● **Task to carry out**
For this exercise, copy the records below exactly and exclude every image.

─── Data to process ───

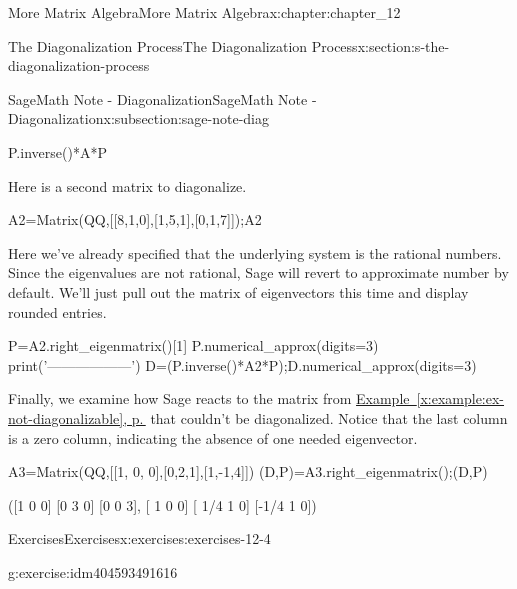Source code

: \documentclass[twoside,10pt,]{book}
\newcommand{\xreffont}{\relax}
\numberwithin{equation}{section}
\begin{document}
\begin{chapterptx}{More Matrix Algebra}{}{More Matrix Algebra}{}{}{x:chapter:chapter_12}
\begin{sectionptx}{The Diagonalization Process}{}{The Diagonalization Process}{}{}{x:section:s-the-diagonalization-process}
\begin{subsectionptx}{SageMath Note - Diagonalization}{}{SageMath Note - Diagonalization}{}{}{x:subsection:sage-note-diag}
\begin{sageinput}
P.inverse()*A*P
\end{sageinput}
\begin{sageoutput}
[6 0 0]
[0 4 0]
[0 0 3]
\end{sageoutput}
Here is a second matrix to diagonalize.%
\begin{sageinput}
A2=Matrix(QQ,[[8,1,0],[1,5,1],[0,1,7]]);A2
\end{sageinput}
\begin{sageoutput}
[8 1 0]
[1 5 1]
[0 1 7]
\end{sageoutput}
Here we've already specified that the underlying system is the rational numbers.  Since the eigenvalues are not rational, Sage will revert to approximate number by default. We'll just pull out the matrix of eigenvectors this time and display rounded entries.%
\begin{sageinput}
P=A2.right_eigenmatrix()[1]
P.numerical_approx(digits=3)
print('------------------')
D=(P.inverse()*A2*P);D.numerical_approx(digits=3)
\end{sageinput}
\begin{sageoutput}
[ 4.35 0.000 0.000]
[0.000  7.27 0.000]
[0.000 0.000  8.38]
\end{sageoutput}
Finally, we examine how Sage reacts to the matrix from \hyperref[x:example:ex-not-diagonalizable]{Example~{\xreffont\ref{x:example:ex-not-diagonalizable}}, p.\,\pageref{x:example:ex-not-diagonalizable}} that couldn't be diagonalized.   Notice that the last column is a zero column, indicating the absence of one needed eigenvector.%
\begin{sageinput}
A3=Matrix(QQ,[[1, 0, 0],[0,2,1],[1,-1,4]])
(D,P)=A3.right_eigenmatrix();(D,P)
\end{sageinput}
\begin{sageoutput}
([1 0 0]
[0 3 0]
[0 0 3], 
[   1    0    0]
[ 1/4    1    0]
[-1/4    1    0])
\end{sageoutput}
\end{subsectionptx}
%
%
\typeout{************************************************}
\typeout{************************************************}
%
\begin{exercises-subsection}{Exercises}{}{Exercises}{}{}{x:exercises:exercises-12-4}
\begin{divisionexercise}{1}{}{}{g:exercise:idm404593491616}%
%
\end{divisionexercise}
\end{exercises-subsection}
\end{sectionptx}
\end{chapterptx}
\end{document}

───

● **Written solution**
Source code

: \documentclass[twoside,10pt,]{book}
\newcommand{\xreffont}{\relax}
\numberwithin{equation}{section}
\begin{document}
\begin{chapterptx}{More Matrix Algebra}{}{More Matrix Algebra}{}{}{x:chapter:chapter_12}
\begin{sectionptx}{The Diagonalization Process}{}{The Diagonalization Process}{}{}{x:section:s-the-diagonalization-process}
\begin{subsectionptx}{SageMath Note - Diagonalization}{}{SageMath Note - Diagonalization}{}{}{x:subsection:sage-note-diag}
\begin{sageinput}
P.inverse()*A*P
\end{sageinput}
\begin{sageoutput}
[6 0 0]
[0 4 0]
[0 0 3]
\end{sageoutput}
Here is a second matrix to diagonalize.%
\begin{sageinput}
A2=Matrix(QQ,[[8,1,0],[1,5,1],[0,1,7]]);A2
\end{sageinput}
\begin{sageoutput}
[8 1 0]
[1 5 1]
[0 1 7]
\end{sageoutput}
Here we've already specified that the underlying system is the rational numbers.  Since the eigenvalues are not rational, Sage will revert to approximate number by default. We'll just pull out the matrix of eigenvectors this time and display rounded entries.%
\begin{sageinput}
P=A2.right_eigenmatrix()[1]
P.numerical_approx(digits=3)
print('------------------')
D=(P.inverse()*A2*P);D.numerical_approx(digits=3)
\end{sageinput}
\begin{sageoutput}
[ 4.35 0.000 0.000]
[0.000  7.27 0.000]
[0.000 0.000  8.38]
\end{sageoutput}
Finally, we examine how Sage reacts to the matrix from \hyperref[x:example:ex-not-diagonalizable]{Example~{\xreffont\ref{x:example:ex-not-diagonalizable}}, p.\,\pageref{x:example:ex-not-diagonalizable}} that couldn't be diagonalized.   Notice that the last column is a zero column, indicating the absence of one needed eigenvector.%
\begin{sageinput}
A3=Matrix(QQ,[[1, 0, 0],[0,2,1],[1,-1,4]])
(D,P)=A3.right_eigenmatrix();(D,P)
\end{sageinput}
\begin{sageoutput}
([1 0 0]
[0 3 0]
[0 0 3], 
[   1    0    0]
[ 1/4    1    0]
[-1/4    1    0])
\end{sageoutput}
\end{subsectionptx}
%
%
\typeout{************************************************}
\typeout{************************************************}
%
\begin{exercises-subsection}{Exercises}{}{Exercises}{}{}{x:exercises:exercises-12-4}
\begin{divisionexercise}{1}{}{}{g:exercise:idm404593491616}%
%
\end{divisionexercise}
\end{exercises-subsection}
\end{sectionptx}
\end{chapterptx}
\end{document}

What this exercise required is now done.